As usual, ExteriorUpgrader hit the nail right on the head - especially if you can find a suitable pre-hung door with hardware cutouts that fit your locksets, or with no cutouts inthe door so your existing lockset can be put into it, it will be cheaper for normal box store or solid doors to replace the entire unit at one time. This is especially true if pre-finished and you do not need to repaint the trim, or maybe paint only the exterior or interior molding faces ot match the rest of the house, because by the time you get new material, make a frame, prime and double coat paint it, your labor cost has far more than blown the $100-150 added materials cost for the pre-hung door versus making a new frame and buying paint for it. And like he said - fitting an existing door into a new frame can easily take an hour or two PLUS the time making and installing the new frame, versus the hour or so TOTAL to install a proper sized prehung door.
Of course, like he said - if you have a fancy or custom or very large door, then a new frame is probably your best bet - with the finish carpenter or installer pre-finishing the material before bringing to the site so can be fully installed in one day, including any touchup paint for installation nicks - FAR simpler and cheaper than painting after installation, with associated problems of not being able to close door until fully dried, having to come back several times for next paint coat, etc.
On the cost end - for prehung door typically $75-150 range for the door unit itself for many common interior doors (reusing existing locksets) - more like $200-300 unit cost figure for exterior.

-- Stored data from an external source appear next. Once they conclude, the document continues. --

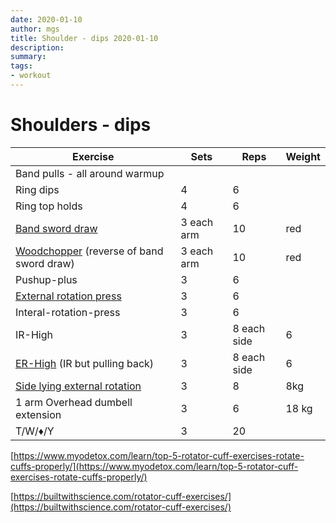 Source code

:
 ```yaml
---
date: 2020-01-10
author: mgs
title: Shoulder - dips 2020-01-10
description: 
summary: 
tags: 
- workout
---
```

# Shoulders - dips
|Exercise |Sets  |Reps  |  Weight|
|--|--|--|--|
|Band pulls - all around warmup||||
|Ring dips|4|6|
|Ring top holds|4|6|
|[Band sword draw](/band-shoulder-sword-draw)|3 each arm|10|red|
|[Woodchopper](/woodchopper) (reverse of band sword draw)|3 each arm|10|red|
|Pushup-plus|3|6||
|[External rotation press](External-rotation-press)|3|6||
|Interal-rotation-press|3|6||
|IR-High|3|8 each side|6|
|[ER-High](/external-rotation-high) (IR but pulling back)|3|8 each side|6|
|[Side lying external rotation](/side-lying-external-rotation)|3|8|8kg|
|1 arm Overhead dumbell extension|3|6|18 kg|
|T/W/♦/Y|3|20||


[https://www.myodetox.com/learn/top-5-rotator-cuff-exercises-rotate-cuffs-properly/](https://www.myodetox.com/learn/top-5-rotator-cuff-exercises-rotate-cuffs-properly/)

[https://builtwithscience.com/rotator-cuff-exercises/](https://builtwithscience.com/rotator-cuff-exercises/)
<!--stackedit_data:
eyJoaXN0b3J5IjpbLTE5Mjg4ODM2OV19
-->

For new site-built frame for old door probably $100-150 for materials depending on how much trim has to be replaced versus reused (commonly only interior can be reused), and then about $50-75/hour labor cost,
For a prehung door typically in the $150-300 range for labor to put in a new door, can run to $250-500 labor range for from-scratch raw materials to build new frame and install reusing an old door only. More if very fancy new hardware is needed. Actual cost depends a lot on specific door configuration and how well door frame thickness matches wall thickness and brickmold trim configuration and such (where of course a store-bought prehung door is easier because you buy to desired thickness), and of course local labor costs of course. Contractor types include of course General Contractor, though pretty much overkill ofr this unless one-man outfit - and Carpenter - Woodworking (finish carpenter), and Door installer, and Handyman if you have a reliable, experienced one.